Stronghold Insurance Co v. Cuenca


Facts:
Marañon filed a complaint in the RTC against the Cuencas for the collection of a sum of money and damages, including an application for the issuance of a writ of preliminary attachment. RTC granted the application in favor of the Cuencas. Less than a month later, Marañon amended the complaint to implead Tayactac as a defendant.

Marañon posted a bond issued by Stronghold Insurance. Two days later, the RTC issued the writ of preliminary attachment. The sheriff served the writ, the summons and a copy of the complaint on the Cuencas on the same day. The service of the writ, summons and copy of the complaint were made on Tayactac after 5 days.

Enforcing the writ of preliminary attachment, the sheriff levied upon the equipment, supplies, materials and various other personal property belonging to Arc Cuisine, Inc. that were found in the leased corporate office-cum-commissary or kitchen of the corporation. Then, sheriff submitted a report on his proceedings, and filed an ex parte motion seeking the transfer of the levied properties to a safe place. The RTC granted the ex parte motion.

Cuencas and Tayactac presented in the RTC a Motion to Dismiss and to Quash Writ of Preliminary Attachment which the RTC denied.

Cuencas and Tayactac moved for the reconsideration of the denial of their Motion to Dismiss and to Quash Writ of Preliminary Attachment, but the RTC denied their motion for reconsideration.

Cuencas and Tayactac went to the CA on certiorari and prohibition. The CA granted the petition. 

Cuencas and Tayactac filed a Motion to Require Sheriff to Deliver Attached Properties and to Set Case for Hearing. RTC rendered its judgment holding Marañon and Stronghold jointly and solidarily liable for damages to the Cuencas and Tayactac. Only Stronghold appealed to the CA who found no reversible error. Stronghold filed an MR but was denied.

Issue:
Whether or not Cuenca, et. al., are not the owners of the properties attached and this, are not the proper parties to claim any purported damages arising therefrom.

Held:
Yes.
To ensure the observance of the mandate of the Constitution, Section 2, Rule 3 of the Rules of Court requires that unless otherwise authorized by law or the Rules of Court every action must be prosecuted or defended in the name of the real party in interest. Under the same rule, a real party in interest is one who stands to be benefited or injured by the judgment in the suit, or one who is entitled to the avails of the suit.

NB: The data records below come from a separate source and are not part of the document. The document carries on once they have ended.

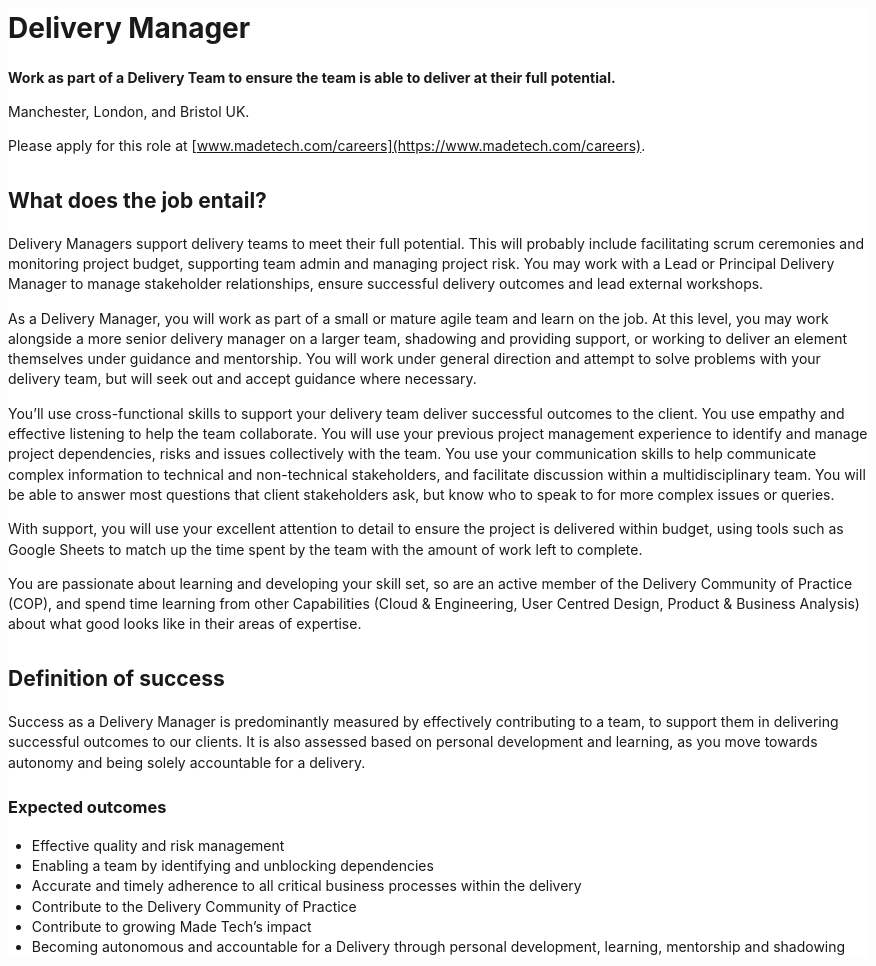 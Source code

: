 # Delivery Manager

**Work as part of a Delivery Team to ensure the team is able to deliver at their full potential.**

Manchester, London, and Bristol UK.

Please apply for this role at [www.madetech.com/careers](https://www.madetech.com/careers). 


## What does the job entail?

Delivery Managers support delivery teams to meet their full potential. This will probably include facilitating scrum ceremonies and monitoring project budget, supporting team admin and managing project risk. You may work with a Lead or Principal Delivery Manager to manage stakeholder relationships, ensure successful delivery outcomes and lead external workshops.  

As a Delivery Manager, you will work as part of a small or mature agile team and learn on the job. At this level, you may work alongside a more senior delivery manager on a larger team, shadowing and providing support, or working to deliver an element themselves under guidance and mentorship. You will work under general direction and attempt to solve problems with your delivery team, but will seek out and accept guidance where necessary.

You’ll use cross-functional skills to support your delivery team deliver successful outcomes to the client. You use empathy and effective listening to help the team collaborate. You will use your previous project management experience to identify and manage project dependencies, risks and issues collectively with the team. You use your communication skills to help communicate complex information to technical and non-technical stakeholders, and facilitate discussion within a multidisciplinary team. You will be able to answer most questions that client stakeholders ask, but know who to speak to for more complex issues or queries.

With support, you will use your excellent attention to detail to ensure the project is delivered within budget, using tools such as Google Sheets to match up the time spent by the team with the amount of work left to complete.

You are passionate about learning and developing your skill set, so are an active member of the Delivery Community of Practice (COP), and spend time learning from other Capabilities (Cloud & Engineering, User Centred Design, Product & Business Analysis) about what good looks like in their areas of expertise.

## Definition of success

Success as a Delivery Manager is predominantly measured by effectively contributing to a team, to support them in delivering successful outcomes to our clients. It is also assessed based on personal development and learning, as you move towards autonomy and being solely accountable for a delivery.

### Expected outcomes
* Effective quality and risk management
* Enabling a team by identifying and unblocking dependencies
* Accurate and timely adherence to all critical business processes within the delivery 
* Contribute to the Delivery Community of Practice
* Contribute to growing Made Tech’s impact
* Becoming autonomous and accountable for a Delivery through personal development, learning, mentorship and shadowing
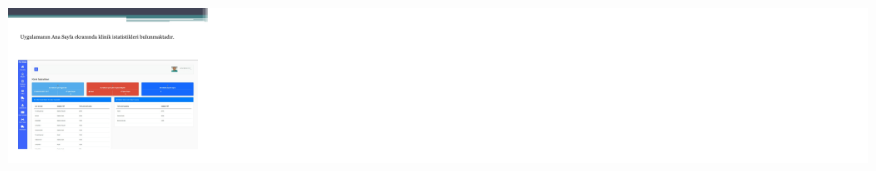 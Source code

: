 <img src="https://github.com/Yusuf-E/Java-Spring-Javascript-MySql-Web-Application-Pet-Clinic/blob/main/images/2.jpg" width="200" style="max-width:100%;"></a>
  
<a href="https://github.com/Yusuf-E/Java-Spring-Javascript-MySql-Web-Application-Pet-Clinic/blob/main/images/3.jpg" target="_blank"> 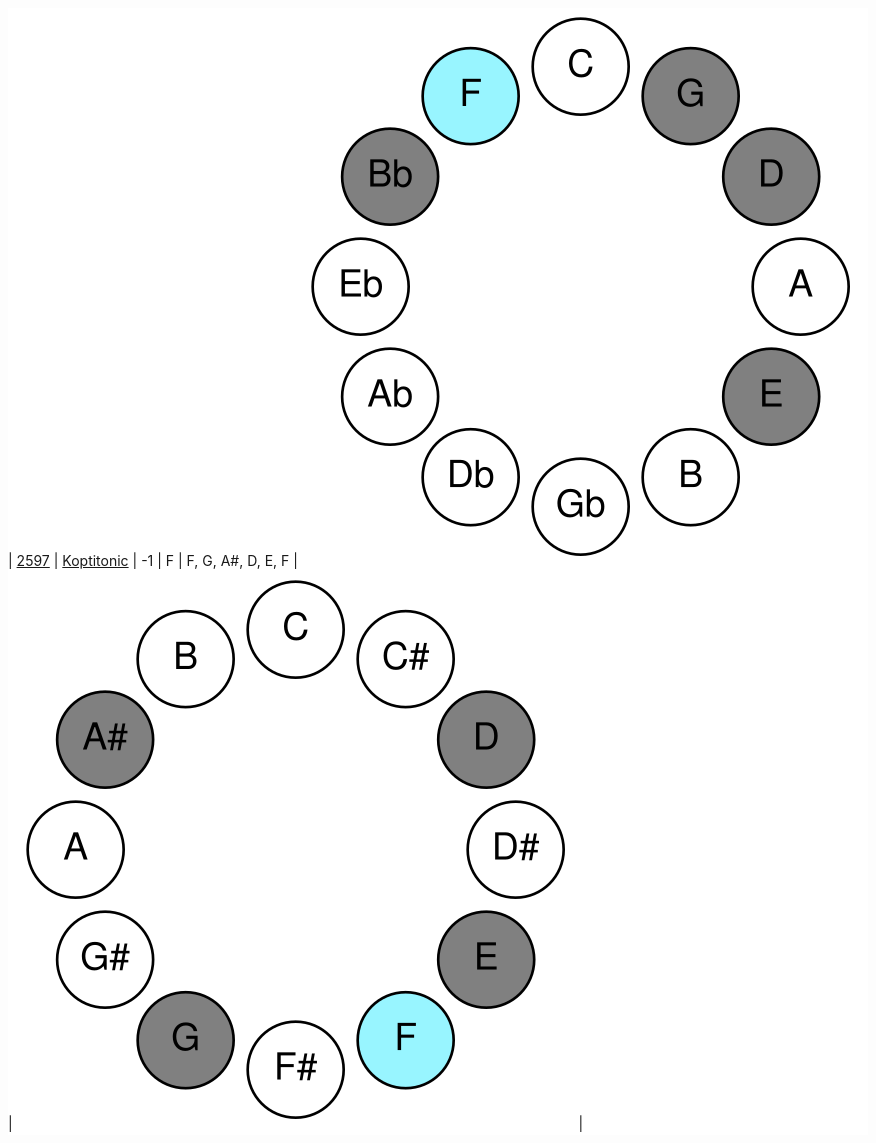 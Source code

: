 | [2597](https://ianring.com/musictheory/scales/2597) | [Koptitonic](ModeKoptitonic.md) | -1 | F | F, G, A#, D, E, F | ![FNaturalKoptitonic](CircleOfFifthModeFNaturalKoptitonic.svg) | ![FNaturalKoptitonic](ChromaticCircleModeFNaturalKoptitonic.svg) |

Accordingly, a person, to be a real party in interest in whose name an action must be prosecuted, should appear to be the present real owner of the right sought to be enforced, that is, his interest must be a present substantial interest, not a mere expectancy, or a future, contingent, subordinate, or consequential interest.

Where the plaintiff is not the real party in interest, the ground for the motion to dismiss is lack of cause of action. The reason for this is that the courts ought not to pass upon questions not derived from any actual controversy.

The purposes of the requirement for the real party in interest prosecuting or defending an action at law are: (a) to prevent the prosecution of actions by persons without any right, title or interest in the case; (b) to require that the actual party entitled to legal relief be the one to prosecute the action; (c) to avoid a multiplicity of suits; and (d) to discourage litigation and keep it within certain bounds, pursuant to sound public policy. Indeed, considering that all civil actions must be based on a cause of action, defined as the act or omission by which a party violates the right of another, the former as the defendant must be allowed to insist upon being opposed by the real party in interest so that he is protected from further suits regarding the same claim.

The rule on real party in interest ensures  that the party with the legal right to sue brings the action, and this interest ends when a judgment involving the nominal plaintiff will protect the defendant from a subsequent identical action.

There is no dispute that the properties subject to the levy on attachment belonged to Arc Cuisine, Inc. alone, not to the Cuencas and Tayactac in their own right. They were only stockholders of Arc Cuisine, Inc., which had a personality distinct and separate from that of any or all of them. The damages occasioned to the properties by the levy on attachment, wrongful or not, prejudiced Arc Cuisine, Inc., not them. As such, only Arc Cuisine, Inc. had the right under the substantive law to claim and recover such damages. This right could not also be asserted by the Cuencas and Tayactac unless they did so in the name of the corporation itself. But that did not happen herein, because Arc Cuisine, Inc. was not even joined in the action either as an original party or as an intervenor.